Sometimes things make more sense when I can see everything as applied.

On Thu, Mar 27, 2025 at 01:12:30PM -0500, Bowman, Terry wrote:
> On 3/27/2025 12:08 PM, Bjorn Helgaas wrote:
> > On Wed, Mar 26, 2025 at 08:47:04PM -0500, Terry Bowman wrote:
> >> CXL error handling will soon be moved from the AER driver into the CXL
> >> driver. This requires a notification mechanism for the AER driver to share
> >> the AER interrupt details with CXL driver. The notification is required for
> >> the CXL drivers to then handle CXL RAS errors.
> >>
> >> Add a kfifo work queue to be used by the AER driver and CXL driver. The AER
> >> driver will be the sole kfifo producer adding work. The cxl_core will be
> >> the sole kfifo consumer removing work. Add the boilerplate kfifo support.
> >>
> >> Add CXL work queue handler registration functions in the AER driver. Export
> >> the functions allowing CXL driver to access. Implement the registration
> >> functions for the CXL driver to assign or clear the work handler function.
> >>
> >> Create a work queue handler function, cxl_prot_err_work_fn(), as a stub for
> >> now. The CXL specific handling will be added in future patch.
> >>
> >> Introduce 'struct cxl_prot_err_info'. This structure caches CXL error
> >> details used in completing error handling. This avoid duplicating some
> >> function calls and allows the error to be treated generically when
> >> possible.

> >> +int cxl_create_prot_err_info(struct pci_dev *_pdev, int severity,
> >> +			     struct cxl_prot_error_info *err_info)
> >> +{
> ...

> >> +	if ((pci_pcie_type(pdev) != PCI_EXP_TYPE_ENDPOINT) &&
> >> +	    (pci_pcie_type(pdev) != PCI_EXP_TYPE_RC_END)) {
> >> +		pci_warn_once(pdev, "Error: Unsupported device type (%X)", pci_pcie_type(pdev));
> >> +		return -ENODEV;
> >
> > Similar.  A pci_warn_once() here seems like a debugging aid during
> > development, not necessarily a production kind of thing.
> >
> > Thanks for printing the type.  I would use "%#x" to make it clear that
> > it's hex.  There are about 1900 %X uses compared with 33K
> > %x uses, but maybe you have a reason to capitalize it?
>
> Got it "%x". Would you recommend the pci_warn_once() is removed?
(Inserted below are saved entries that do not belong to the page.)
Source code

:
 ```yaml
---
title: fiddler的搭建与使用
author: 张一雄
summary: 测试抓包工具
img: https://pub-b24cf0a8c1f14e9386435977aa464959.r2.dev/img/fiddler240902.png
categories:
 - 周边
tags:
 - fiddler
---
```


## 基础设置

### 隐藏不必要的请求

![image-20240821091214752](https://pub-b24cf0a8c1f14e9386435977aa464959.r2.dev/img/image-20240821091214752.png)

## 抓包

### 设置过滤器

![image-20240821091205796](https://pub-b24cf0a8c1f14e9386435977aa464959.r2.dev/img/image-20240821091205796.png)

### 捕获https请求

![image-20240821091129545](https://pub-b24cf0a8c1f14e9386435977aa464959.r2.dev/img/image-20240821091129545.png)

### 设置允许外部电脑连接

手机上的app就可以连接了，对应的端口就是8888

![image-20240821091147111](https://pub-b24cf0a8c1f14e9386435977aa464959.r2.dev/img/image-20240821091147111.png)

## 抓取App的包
The dependency on pdev being an endpoint is not clear here, so I would
just remove the check altogether or move it to the place that breaks
if pdev is not an endpoint.

> >> +#if defined(CONFIG_PCIEAER_CXL)
> >> +int cxl_register_prot_err_work(struct work_struct *work,
> >> +			       int (*_cxl_create_prot_err_info)(struct pci_dev*, int,
> >> +								struct cxl_prot_error_info*))
> >
> > Ditto.  Rewrap to fit in 80 columns, unindent this function
> > pointer decl to make it fit.  Same below in aer.h.
>
> Ok, got it. Without using typedefs, right ?

A typedef would be fine with me.

> >> +struct cxl_prot_error_info {
> >> +	struct pci_dev *pdev;
> >> +	struct device *dev;
> >> +	void __iomem *ras_base;
> >> +	int severity;
> >
> > What does the "prot" in "cxl_prot_error_info" refer to?
>
> Protocol. As in CXL Protocol Error Information. I suppose it needs
> to be renamed if it wasn't obvious.

Unless there are CXL non-protocol errors that need to be
distinguished, I would just omit "prot" altogether.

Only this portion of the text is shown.